A good many of the tiniest street traders-who appeared to be alone-were in fact working with older siblings. A concerned citizen who lived on Madison Avenue in New York City contacted the Charity Organization Society in 1906 to report a boy no more than six years old who she claimed was selling papers in all sorts of weather on the street corner. The society, a reform group which investigated such cases, sent out a special ”visitor,” who promptly reported back that the child in question was neither abandoned nor orphaned nor the victim of parental exploitation. He was simply helping out his big brothers, who owned the corner newsstand.6 In Chicago, another concerned citizen, this one a lawyer, made a similar request to the Illinois Humane Society. Touched by the plight of a ”girl about eight years old who has only one leg [and] sells papers at 18th Street and Wabash,” the lawyer informed the society that he had ”on evenings bought all of her papers and at other times [given] to her 20, 30, and 50.” He asked the Humane Society to find out if the girl were indeed a worthy recipient of charity.

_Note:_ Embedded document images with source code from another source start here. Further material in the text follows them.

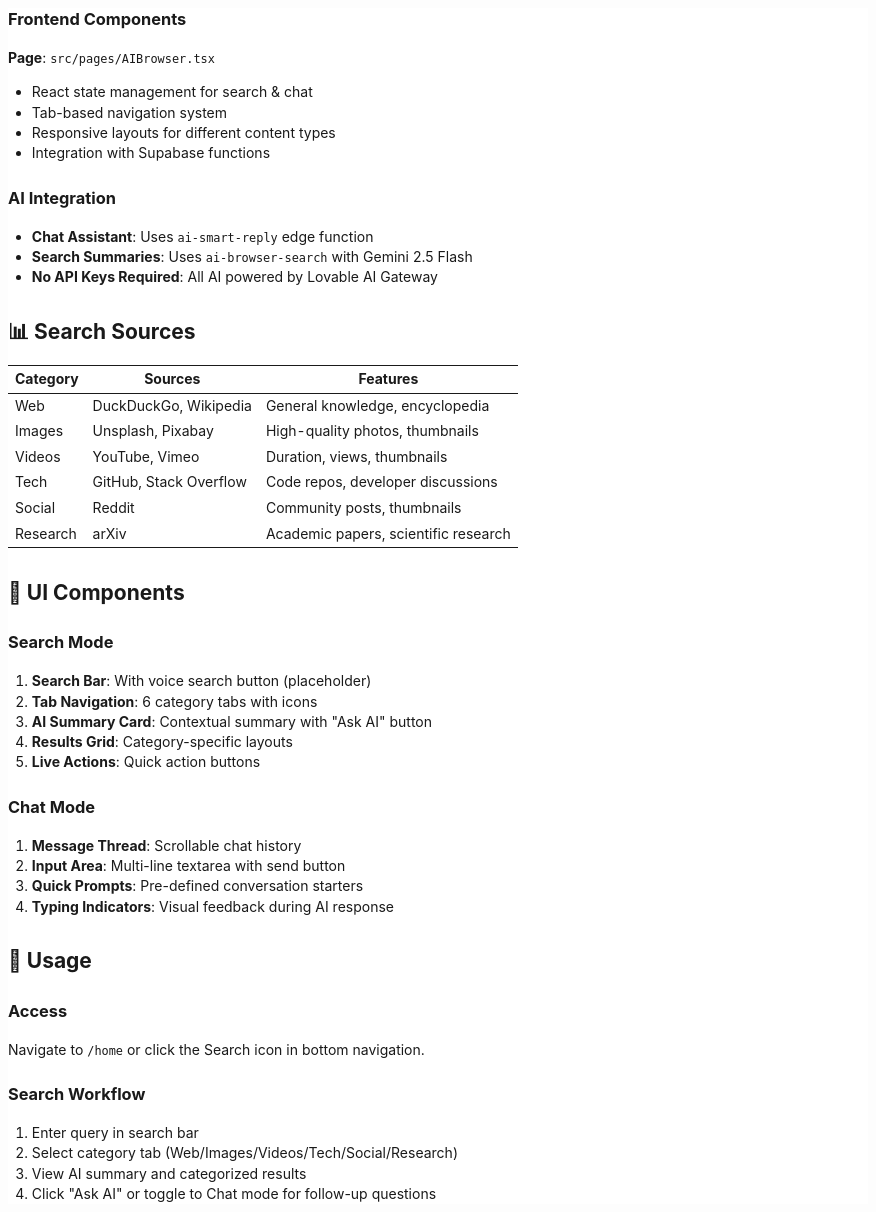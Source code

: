 ### Frontend Components
**Page**: `src/pages/AIBrowser.tsx`
- React state management for search & chat
- Tab-based navigation system
- Responsive layouts for different content types
- Integration with Supabase functions

### AI Integration
- **Chat Assistant**: Uses `ai-smart-reply` edge function
- **Search Summaries**: Uses `ai-browser-search` with Gemini 2.5 Flash
- **No API Keys Required**: All AI powered by Lovable AI Gateway

## 📊 Search Sources

| Category | Sources | Features |
|----------|---------|----------|
| Web | DuckDuckGo, Wikipedia | General knowledge, encyclopedia |
| Images | Unsplash, Pixabay | High-quality photos, thumbnails |
| Videos | YouTube, Vimeo | Duration, views, thumbnails |
| Tech | GitHub, Stack Overflow | Code repos, developer discussions |
| Social | Reddit | Community posts, thumbnails |
| Research | arXiv | Academic papers, scientific research |

## 🎨 UI Components

### Search Mode
1. **Search Bar**: With voice search button (placeholder)
2. **Tab Navigation**: 6 category tabs with icons
3. **AI Summary Card**: Contextual summary with "Ask AI" button
4. **Results Grid**: Category-specific layouts
5. **Live Actions**: Quick action buttons

### Chat Mode
1. **Message Thread**: Scrollable chat history
2. **Input Area**: Multi-line textarea with send button
3. **Quick Prompts**: Pre-defined conversation starters
4. **Typing Indicators**: Visual feedback during AI response

## 🚀 Usage

### Access
Navigate to `/home` or click the Search icon in bottom navigation.

### Search Workflow
1. Enter query in search bar
2. Select category tab (Web/Images/Videos/Tech/Social/Research)
3. View AI summary and categorized results
4. Click "Ask AI" or toggle to Chat mode for follow-up questions
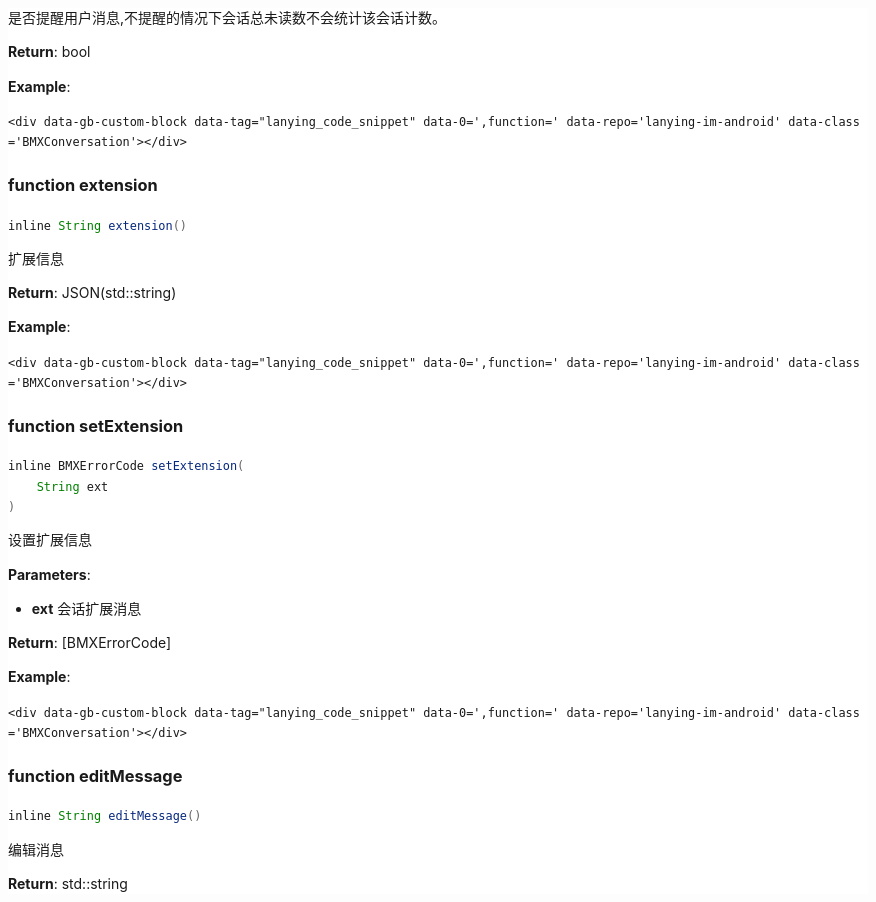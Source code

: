 是否提醒用户消息,不提醒的情况下会话总未读数不会统计该会话计数。

**Return**: bool

**Example**:

```
<div data-gb-custom-block data-tag="lanying_code_snippet" data-0=',function=' data-repo='lanying-im-android' data-class='BMXConversation'></div>
```

### function extension

```java
inline String extension()
```

扩展信息

**Return**: JSON(std::string)

**Example**:

```
<div data-gb-custom-block data-tag="lanying_code_snippet" data-0=',function=' data-repo='lanying-im-android' data-class='BMXConversation'></div>
```

### function setExtension

```java
inline BMXErrorCode setExtension(
    String ext
)
```

设置扩展信息

**Parameters**:

* **ext** 会话扩展消息

**Return**: \[BMXErrorCode]

**Example**:

```
<div data-gb-custom-block data-tag="lanying_code_snippet" data-0=',function=' data-repo='lanying-im-android' data-class='BMXConversation'></div>
```

### function editMessage

```java
inline String editMessage()
```

编辑消息

**Return**: std::string
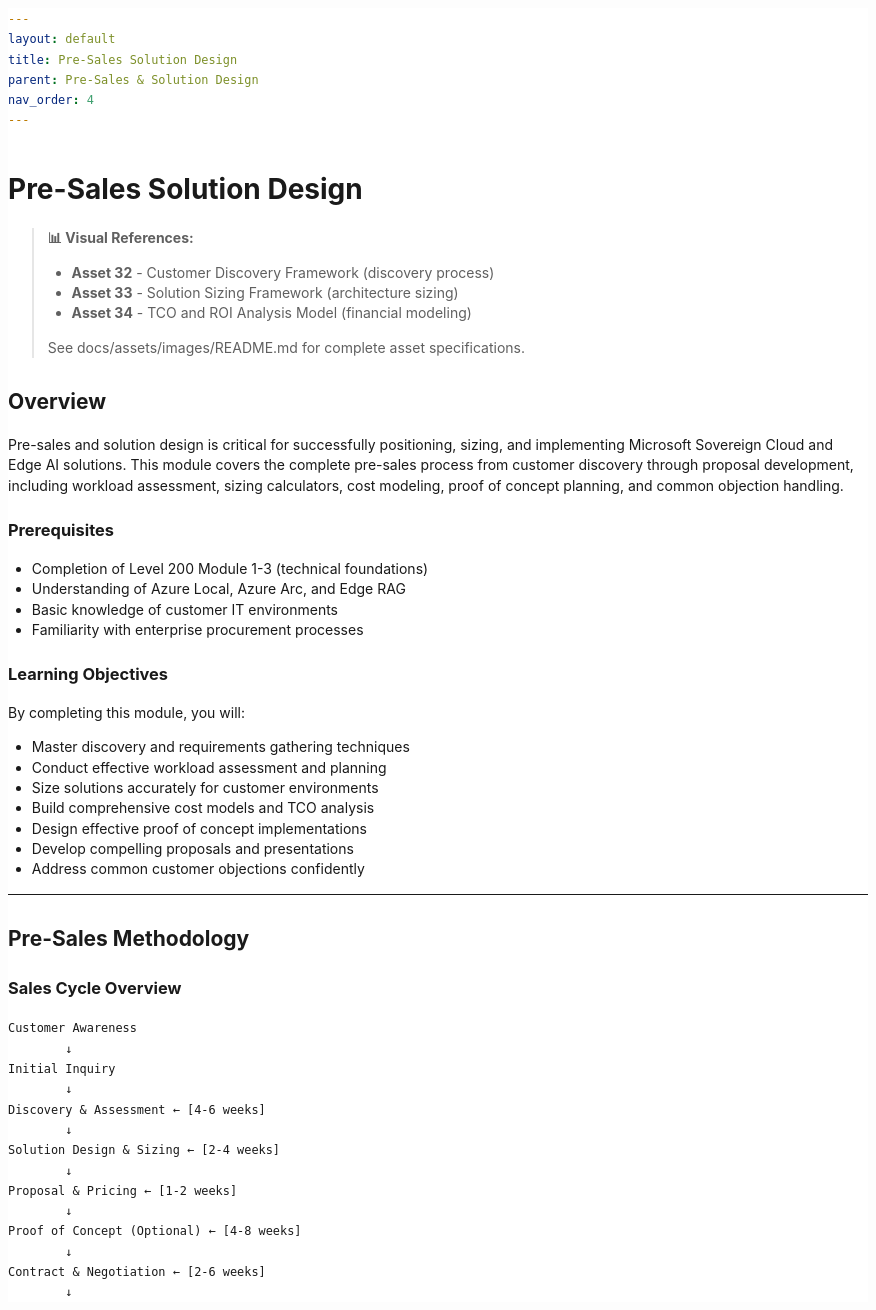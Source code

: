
 ```yaml
---
layout: default
title: Pre-Sales Solution Design
parent: Pre-Sales & Solution Design
nav_order: 4
---
```


# Pre-Sales Solution Design

> **📊 Visual References:**
> - **Asset 32** - Customer Discovery Framework (discovery process)
> - **Asset 33** - Solution Sizing Framework (architecture sizing)
> - **Asset 34** - TCO and ROI Analysis Model (financial modeling)
>
> See docs/assets/images/README.md for complete asset specifications.

## Overview

Pre-sales and solution design is critical for successfully positioning, sizing, and implementing Microsoft Sovereign Cloud and Edge AI solutions. This module covers the complete pre-sales process from customer discovery through proposal development, including workload assessment, sizing calculators, cost modeling, proof of concept planning, and common objection handling.

### Prerequisites
- Completion of Level 200 Module 1-3 (technical foundations)
- Understanding of Azure Local, Azure Arc, and Edge RAG
- Basic knowledge of customer IT environments
- Familiarity with enterprise procurement processes

### Learning Objectives
By completing this module, you will:
- Master discovery and requirements gathering techniques
- Conduct effective workload assessment and planning
- Size solutions accurately for customer environments
- Build comprehensive cost models and TCO analysis
- Design effective proof of concept implementations
- Develop compelling proposals and presentations
- Address common customer objections confidently

---

## Pre-Sales Methodology

### Sales Cycle Overview

```
Customer Awareness
        ↓
Initial Inquiry
        ↓
Discovery & Assessment ← [4-6 weeks]
        ↓
Solution Design & Sizing ← [2-4 weeks]
        ↓
Proposal & Pricing ← [1-2 weeks]
        ↓
Proof of Concept (Optional) ← [4-8 weeks]
        ↓
Contract & Negotiation ← [2-6 weeks]
        ↓
```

The investigator sent out on the case never did find the little girl; but he did track down her mother, who admitted readily that the girl sold papers on the street, but always in the company of her brother. Surely, the mother asked the investigator, there could be nothing wrong with a little girl helping out her big brother. As the investigator departed, the mother asked that he please see that the gentleman who had been leaving the large tips was thanked for his kindness.7 Not all family groupings were as innocent as these. The good samaritans who worried about the little ones alone on the streets never seemed to notice their big brothers-for a very good reason. The big boys stayed out of sight so that the little ones would appear to be by themselves. Living tableaux were artfully constructed to elicit sympathy, sales, and tips from well-meaning customers. Tiny, innocent-looking children properly presented were worth their weight in pennies. The well-tutored ”waif,” standing alone on a corner meekly holding out some item for sale, was hard to resist. Only the trained observer would look for the older sibling across the street.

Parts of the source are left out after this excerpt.